◆ **Work instruction**
Which lines of the entries below include "Request"? List them all.

┌──

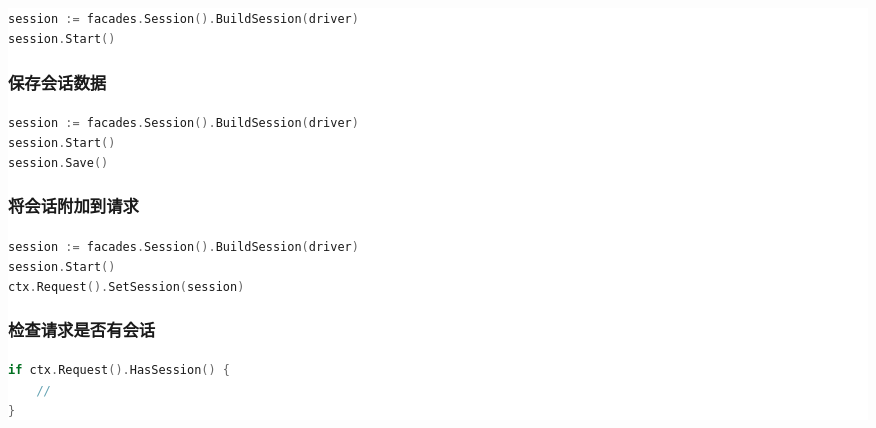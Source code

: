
 ```go
session := facades.Session().BuildSession(driver)
session.Start()
```

### 保存会话数据

```go
session := facades.Session().BuildSession(driver)
session.Start()
session.Save()
```

### 将会话附加到请求

```go
session := facades.Session().BuildSession(driver)
session.Start()
ctx.Request().SetSession(session)
```

### 检查请求是否有会话

```go
if ctx.Request().HasSession() {
    //
}
```
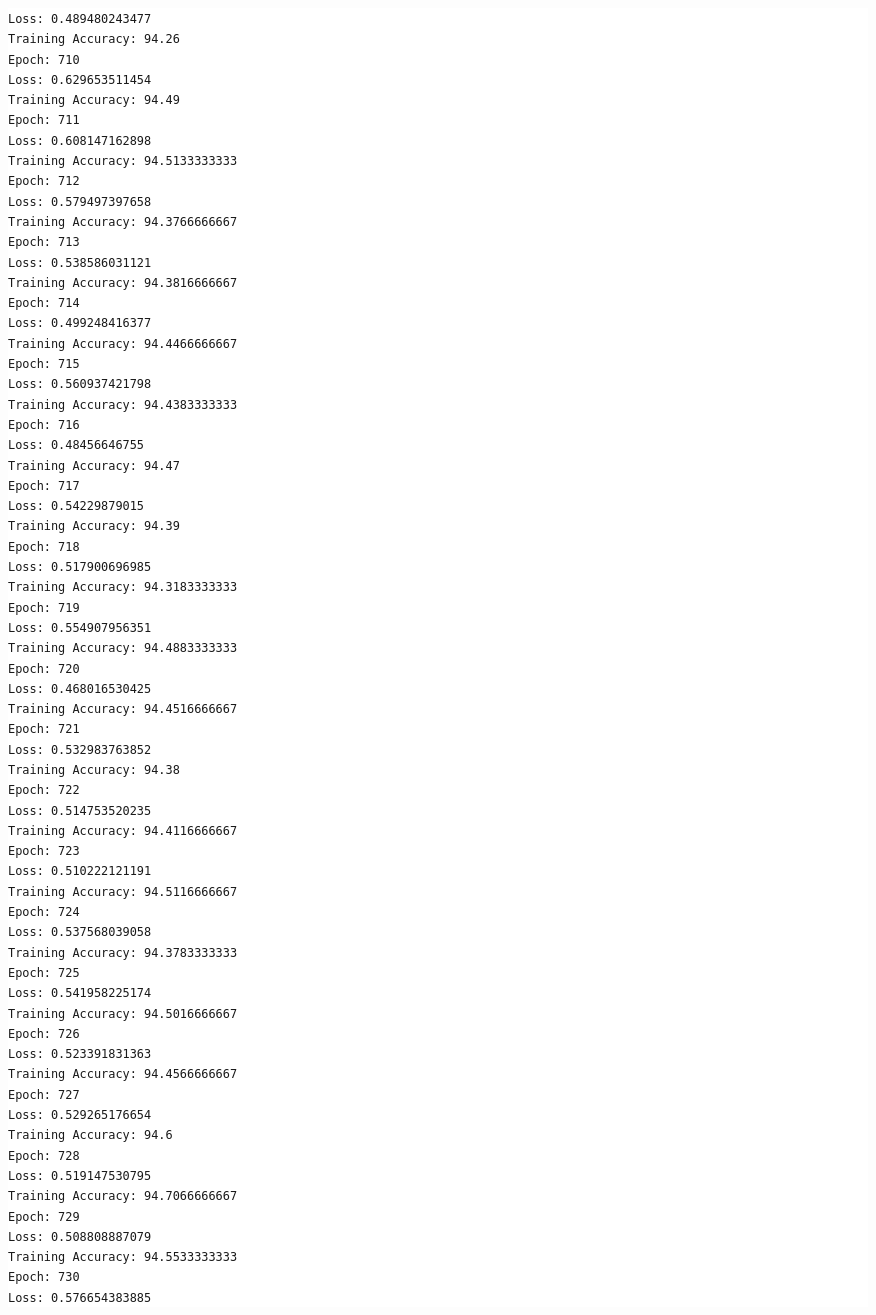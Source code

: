     Loss: 0.489480243477
    Training Accuracy: 94.26
    Epoch: 710
    Loss: 0.629653511454
    Training Accuracy: 94.49
    Epoch: 711
    Loss: 0.608147162898
    Training Accuracy: 94.5133333333
    Epoch: 712
    Loss: 0.579497397658
    Training Accuracy: 94.3766666667
    Epoch: 713
    Loss: 0.538586031121
    Training Accuracy: 94.3816666667
    Epoch: 714
    Loss: 0.499248416377
    Training Accuracy: 94.4466666667
    Epoch: 715
    Loss: 0.560937421798
    Training Accuracy: 94.4383333333
    Epoch: 716
    Loss: 0.48456646755
    Training Accuracy: 94.47
    Epoch: 717
    Loss: 0.54229879015
    Training Accuracy: 94.39
    Epoch: 718
    Loss: 0.517900696985
    Training Accuracy: 94.3183333333
    Epoch: 719
    Loss: 0.554907956351
    Training Accuracy: 94.4883333333
    Epoch: 720
    Loss: 0.468016530425
    Training Accuracy: 94.4516666667
    Epoch: 721
    Loss: 0.532983763852
    Training Accuracy: 94.38
    Epoch: 722
    Loss: 0.514753520235
    Training Accuracy: 94.4116666667
    Epoch: 723
    Loss: 0.510222121191
    Training Accuracy: 94.5116666667
    Epoch: 724
    Loss: 0.537568039058
    Training Accuracy: 94.3783333333
    Epoch: 725
    Loss: 0.541958225174
    Training Accuracy: 94.5016666667
    Epoch: 726
    Loss: 0.523391831363
    Training Accuracy: 94.4566666667
    Epoch: 727
    Loss: 0.529265176654
    Training Accuracy: 94.6
    Epoch: 728
    Loss: 0.519147530795
    Training Accuracy: 94.7066666667
    Epoch: 729
    Loss: 0.508808887079
    Training Accuracy: 94.5533333333
    Epoch: 730
    Loss: 0.576654383885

└──

◆ **Exercise output**
ctx.Request().SetSession(session)
if ctx.Request().HasSession() {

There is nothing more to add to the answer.